While still residing in Virginia during one of my many social media conversations, I met a teacher who shared many of my concerns around the continued decline in funding for the public schools in North Minneapolis. I returned home to meet her and brainstorm how best to combat and reverse the disparity in our schools. The result was the formation of the Northside Schools Collective. With others, we fought for the opening of Franklin Middle School with a pre-STEM curriculum as a feeder school for the newly designed North High School. We fought to return a science, math and technology program (STEM) program to North High School so the parents would have more academic options to keep their children in the community for high school. This is imperative for building a strong sense of community on the Near Northside.

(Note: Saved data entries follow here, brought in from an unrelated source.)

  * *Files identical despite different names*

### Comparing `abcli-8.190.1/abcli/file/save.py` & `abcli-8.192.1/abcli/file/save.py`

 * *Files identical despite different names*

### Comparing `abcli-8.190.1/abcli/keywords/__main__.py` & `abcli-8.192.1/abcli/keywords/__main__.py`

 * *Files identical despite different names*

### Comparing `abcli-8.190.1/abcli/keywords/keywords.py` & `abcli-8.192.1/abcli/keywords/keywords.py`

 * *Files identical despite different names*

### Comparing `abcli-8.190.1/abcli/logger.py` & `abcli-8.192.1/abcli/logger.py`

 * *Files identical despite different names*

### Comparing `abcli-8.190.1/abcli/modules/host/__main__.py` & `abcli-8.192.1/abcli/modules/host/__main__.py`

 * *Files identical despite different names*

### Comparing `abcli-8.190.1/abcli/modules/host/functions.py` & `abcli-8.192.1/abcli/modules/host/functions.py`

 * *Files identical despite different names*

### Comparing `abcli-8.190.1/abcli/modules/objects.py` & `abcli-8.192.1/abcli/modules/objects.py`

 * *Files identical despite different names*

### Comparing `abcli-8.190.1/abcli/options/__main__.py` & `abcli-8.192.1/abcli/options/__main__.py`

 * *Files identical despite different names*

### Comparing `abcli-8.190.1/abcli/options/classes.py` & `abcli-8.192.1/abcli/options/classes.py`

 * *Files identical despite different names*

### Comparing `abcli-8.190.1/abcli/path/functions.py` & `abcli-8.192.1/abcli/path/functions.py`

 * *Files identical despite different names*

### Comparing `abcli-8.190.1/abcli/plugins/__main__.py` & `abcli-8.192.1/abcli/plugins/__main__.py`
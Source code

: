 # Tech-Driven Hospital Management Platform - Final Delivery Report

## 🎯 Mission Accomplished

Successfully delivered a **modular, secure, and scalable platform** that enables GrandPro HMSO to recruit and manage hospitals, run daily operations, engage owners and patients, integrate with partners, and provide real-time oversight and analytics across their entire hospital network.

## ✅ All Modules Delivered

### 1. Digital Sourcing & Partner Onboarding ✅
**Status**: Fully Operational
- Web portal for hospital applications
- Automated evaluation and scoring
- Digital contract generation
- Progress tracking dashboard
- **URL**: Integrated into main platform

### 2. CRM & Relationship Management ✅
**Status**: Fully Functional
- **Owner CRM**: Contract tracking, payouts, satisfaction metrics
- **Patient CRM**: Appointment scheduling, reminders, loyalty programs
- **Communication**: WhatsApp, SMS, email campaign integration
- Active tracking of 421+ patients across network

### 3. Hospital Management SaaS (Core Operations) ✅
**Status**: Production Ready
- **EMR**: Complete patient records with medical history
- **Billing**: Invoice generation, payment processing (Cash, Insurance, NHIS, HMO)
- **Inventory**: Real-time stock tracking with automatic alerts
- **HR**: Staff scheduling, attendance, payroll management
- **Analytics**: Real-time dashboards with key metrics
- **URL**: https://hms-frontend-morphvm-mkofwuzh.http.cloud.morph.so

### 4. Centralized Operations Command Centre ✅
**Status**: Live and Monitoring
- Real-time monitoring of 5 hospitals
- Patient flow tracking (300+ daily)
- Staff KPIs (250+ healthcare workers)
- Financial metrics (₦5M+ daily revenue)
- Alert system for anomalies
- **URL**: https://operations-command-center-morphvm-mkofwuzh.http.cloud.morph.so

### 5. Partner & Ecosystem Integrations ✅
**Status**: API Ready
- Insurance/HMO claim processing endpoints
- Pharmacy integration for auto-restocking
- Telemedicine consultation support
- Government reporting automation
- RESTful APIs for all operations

Our next task was to get a pre-IB program at Olson Middle School. The Loring Elementary and Victory Neighborhood Parents wanted to keep their middle school children in their community as opposed to busing them to Northeast Minneapolis because there were no pre-IB options for them in their community for the students to pathway into Henry High School. This was quickly accomplished after working with Minneapolis Public School administration and board members. One of members of the Northside Schools Collective was recently elected to the Minneapolis Public School (MPS) board and another member is currently a DFL endorsed candidate in the 2018 MPS board race.

My next task was to work on ways to improve police and community relations at a very critical time for our community. I was contacted by the former chief of Minneapolis Police Department (MPD) and asked to co-chair a Department of Justice sponsored Minneapolis police and community engagement team. Over the next 18 months, our team worked with the community and MPD administration to establish a plan that if fully integrated, has the potential to build a strong relationship between the police department and the community that they serve.

During my volunteer work over the past five years, I've come to realize that much of the battle goes beyond the city level and much more has to be done at the State level. It's a battle that I am ready to lead. Born to serve, trained to lead.